Now we get to President Biden, who has been the most impressive domestic president since LBJ, with a ZERO VOTE MAJORITY IN THE SENATE.  He passed a huge infrastructure bill, the biggest climate bill and has put more Black women on the federal bench than the previous 45 presidents combined.  He did this while wrangling Kyrsten Sinema and Joe Manchin and depending on VP Harris’ tiebreaker vote a record number of times.  He has used executive power to protect people of color, LGTBQ folk and the environment. After being stifled by the Supreme Court, he has still forgiven billions of dollars in student loans. Black unemployment and the economy overall are at record lows and highs, respectively, and yet Donald Trump continues to brag about his inferior numbers because he knows perception is quite literally trumping reality.

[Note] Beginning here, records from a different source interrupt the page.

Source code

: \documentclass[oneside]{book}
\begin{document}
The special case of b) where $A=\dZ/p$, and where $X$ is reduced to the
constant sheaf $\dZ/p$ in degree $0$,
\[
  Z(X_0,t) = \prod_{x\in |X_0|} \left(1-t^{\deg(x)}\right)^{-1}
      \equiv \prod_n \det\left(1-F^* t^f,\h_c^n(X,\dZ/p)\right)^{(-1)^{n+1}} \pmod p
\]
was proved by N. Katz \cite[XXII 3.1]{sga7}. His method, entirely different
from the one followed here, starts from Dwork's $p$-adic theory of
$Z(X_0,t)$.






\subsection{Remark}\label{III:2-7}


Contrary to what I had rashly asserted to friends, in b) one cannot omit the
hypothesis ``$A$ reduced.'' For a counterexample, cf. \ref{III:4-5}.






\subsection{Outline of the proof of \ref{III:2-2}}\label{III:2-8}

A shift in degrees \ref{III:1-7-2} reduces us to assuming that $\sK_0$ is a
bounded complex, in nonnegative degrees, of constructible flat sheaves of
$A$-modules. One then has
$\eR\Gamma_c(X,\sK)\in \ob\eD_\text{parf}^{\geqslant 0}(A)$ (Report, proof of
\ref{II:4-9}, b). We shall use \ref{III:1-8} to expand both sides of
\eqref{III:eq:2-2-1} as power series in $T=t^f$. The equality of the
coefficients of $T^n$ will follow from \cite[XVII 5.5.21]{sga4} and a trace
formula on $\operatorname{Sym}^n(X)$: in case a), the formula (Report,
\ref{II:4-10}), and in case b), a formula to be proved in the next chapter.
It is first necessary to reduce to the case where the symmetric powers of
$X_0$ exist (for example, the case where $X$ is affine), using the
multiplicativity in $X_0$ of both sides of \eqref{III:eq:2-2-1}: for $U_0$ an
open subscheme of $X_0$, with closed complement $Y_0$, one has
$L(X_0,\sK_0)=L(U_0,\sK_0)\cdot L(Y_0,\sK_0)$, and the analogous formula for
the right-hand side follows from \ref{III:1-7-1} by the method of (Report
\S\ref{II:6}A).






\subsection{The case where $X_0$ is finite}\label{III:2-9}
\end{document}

The truth is progressives and moderates have taken Democrat-earned progress for granted and have not given the credit to Democrats for being the driving force AND defenders of that progress. Sometimes progress looks like passing the Voting Rights Act. But sometimes it looks like having an Attorney General who will not act to further erode voting rights acts by siding with states that are trying to do that.  Defense may not be as glorious and headline worthy, but as the saying goes in sports, it can win championships.

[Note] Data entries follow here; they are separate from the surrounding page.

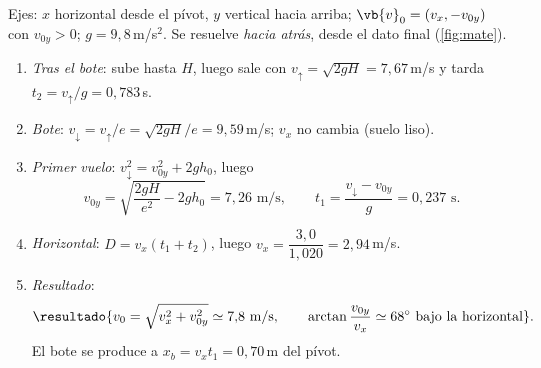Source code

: \begin{resolucion}
Ejes: $x$ horizontal desde el pívot, $y$ vertical hacia arriba; $\vb{v}_{0}=(v_{x},-v_{0y})$ con $v_{0y}>0$; $g=9{,}8$\,m/s$^{2}$.
Se resuelve \emph{hacia atrás}, desde el dato final (\cref{fig:mate}).
\begin{enumerate}
  \item \emph{Tras el bote}: sube hasta $H$, luego sale con $v_{\uparrow}=\sqrt{2gH}=7{,}67$\,m/s y tarda
        $t_{2}=v_{\uparrow}/g=0{,}783$\,s.
  \item \emph{Bote}: $v_{\downarrow}=v_{\uparrow}/e=\sqrt{2gH}/e=9{,}59$\,m/s; $v_{x}$ no cambia (suelo liso).
  \item \emph{Primer vuelo}: $v_{\downarrow}^{2}=v_{0y}^{2}+2gh_{0}$, luego
        \[
          v_{0y}=\sqrt{\frac{2gH}{e^{2}}-2gh_{0}}=7{,}26\text{ m/s},\qquad
          t_{1}=\frac{v_{\downarrow}-v_{0y}}{g}=0{,}237\text{ s}.
        \]
  \item \emph{Horizontal}: $D=v_{x}(t_{1}+t_{2})$, luego $v_{x}=\dfrac{3{,}0}{1{,}020}=2{,}94$\,m/s.
  \item \emph{Resultado}:
        \[
          \resultado{v_{0}=\sqrt{v_{x}^{2}+v_{0y}^{2}}\simeq7{,}8\text{ m/s},\qquad
          \arctan\frac{v_{0y}}{v_{x}}\simeq68^{\circ}\text{ bajo la horizontal}} .
        \]
        El bote se produce a $x_{b}=v_{x}t_{1}=0{,}70$\,m del pívot.\qedhere
\end{enumerate}
\end{resolucion}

I think young progressives (and some older ones) today, like suburban women in 2016, have started to take for granted the rights they have as automatic and inviolable. If the country lived up to its theoretical creeds, they would be. But apathy, lack of empathy and ignorance of our system was no help to all those women who voted for Trump in 2016 because “he wouldn’t get rid of Roe… (whispering) and if he does I will still be safe in my town or state”).  Well after 50 years of assuming Roe was the law of the land and a Constitutional right, all of a sudden (only suddenly to the Left – the Right had a constant, unrelenting 5 decade movement) it was gone.  What makes you think that if abortion can fall, that same sex marriage cannot? On the Left we praise things like legalization of same sex marriage, but the defense of that right is a never-ending fight.  And for those rights and so many other things, a vote for Joe Biden says “at best President Biden will continue to aim for big improvements in American life like more jobs, a better environment, safeguarding the rights of women, people of color and LGTBQ people, IF WE GIVE HIM A CONGRESS. But at worst, he will defend what we have fought for so far and hold the line against more encroachments on those rights until we can get a Congress again.”

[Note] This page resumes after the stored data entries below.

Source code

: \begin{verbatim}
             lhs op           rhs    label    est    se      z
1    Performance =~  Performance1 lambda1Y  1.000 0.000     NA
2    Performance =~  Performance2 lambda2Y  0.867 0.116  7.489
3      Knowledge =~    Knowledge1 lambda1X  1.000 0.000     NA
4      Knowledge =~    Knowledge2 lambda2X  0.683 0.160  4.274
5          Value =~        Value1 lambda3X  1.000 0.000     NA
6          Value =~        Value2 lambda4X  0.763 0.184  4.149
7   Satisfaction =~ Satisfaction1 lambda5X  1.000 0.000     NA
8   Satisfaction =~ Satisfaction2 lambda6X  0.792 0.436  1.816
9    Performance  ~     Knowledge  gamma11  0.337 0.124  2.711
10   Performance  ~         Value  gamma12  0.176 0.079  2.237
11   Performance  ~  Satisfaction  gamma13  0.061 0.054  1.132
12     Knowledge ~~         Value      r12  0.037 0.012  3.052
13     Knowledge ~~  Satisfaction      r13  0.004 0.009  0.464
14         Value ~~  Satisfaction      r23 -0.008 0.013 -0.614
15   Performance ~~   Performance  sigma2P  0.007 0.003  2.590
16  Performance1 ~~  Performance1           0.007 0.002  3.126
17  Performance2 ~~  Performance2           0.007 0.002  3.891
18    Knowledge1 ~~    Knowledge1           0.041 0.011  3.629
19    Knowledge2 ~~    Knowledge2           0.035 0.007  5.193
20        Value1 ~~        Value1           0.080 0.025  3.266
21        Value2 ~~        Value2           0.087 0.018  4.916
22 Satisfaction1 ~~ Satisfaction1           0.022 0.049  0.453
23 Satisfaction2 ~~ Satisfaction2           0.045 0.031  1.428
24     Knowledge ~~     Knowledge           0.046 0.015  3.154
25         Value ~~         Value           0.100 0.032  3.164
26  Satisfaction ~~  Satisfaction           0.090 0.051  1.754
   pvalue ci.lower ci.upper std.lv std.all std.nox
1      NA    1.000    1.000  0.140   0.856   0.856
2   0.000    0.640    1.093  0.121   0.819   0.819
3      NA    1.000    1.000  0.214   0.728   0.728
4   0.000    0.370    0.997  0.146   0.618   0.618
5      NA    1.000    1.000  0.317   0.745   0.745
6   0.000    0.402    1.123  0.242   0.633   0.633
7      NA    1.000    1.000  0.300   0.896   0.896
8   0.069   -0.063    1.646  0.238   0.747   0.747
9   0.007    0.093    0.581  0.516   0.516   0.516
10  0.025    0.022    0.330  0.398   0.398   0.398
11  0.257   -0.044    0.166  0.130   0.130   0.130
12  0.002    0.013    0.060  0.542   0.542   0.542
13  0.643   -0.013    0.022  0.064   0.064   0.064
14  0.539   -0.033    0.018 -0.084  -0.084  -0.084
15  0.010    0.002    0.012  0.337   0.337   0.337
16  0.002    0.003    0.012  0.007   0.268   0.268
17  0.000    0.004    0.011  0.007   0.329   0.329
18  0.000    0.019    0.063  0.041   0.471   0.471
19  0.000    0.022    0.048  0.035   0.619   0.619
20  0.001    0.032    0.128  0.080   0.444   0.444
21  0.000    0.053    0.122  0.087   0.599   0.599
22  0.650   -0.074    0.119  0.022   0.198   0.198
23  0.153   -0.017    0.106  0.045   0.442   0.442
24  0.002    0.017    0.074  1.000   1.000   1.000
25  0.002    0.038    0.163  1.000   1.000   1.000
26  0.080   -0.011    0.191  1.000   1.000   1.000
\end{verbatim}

Vote for Democrats. Vote for Joe Biden.  These two things are essential. Together, a Democratic government can do great things and history shows, WILL DO GREAT THINGS.  Because if Trump and MAGA has shown us anything it is that everything is now on the line every time you vote locally, statewide or federally.  And you are either protecting liberal democracy and all that comes with it, or you are helping damage it. There is no third option. Because when people “didn’t like Hillary” they lost abortion rights.  What do you think you will lose if you help send Trump back to the White House? As the kids say, Fu*k around and find out.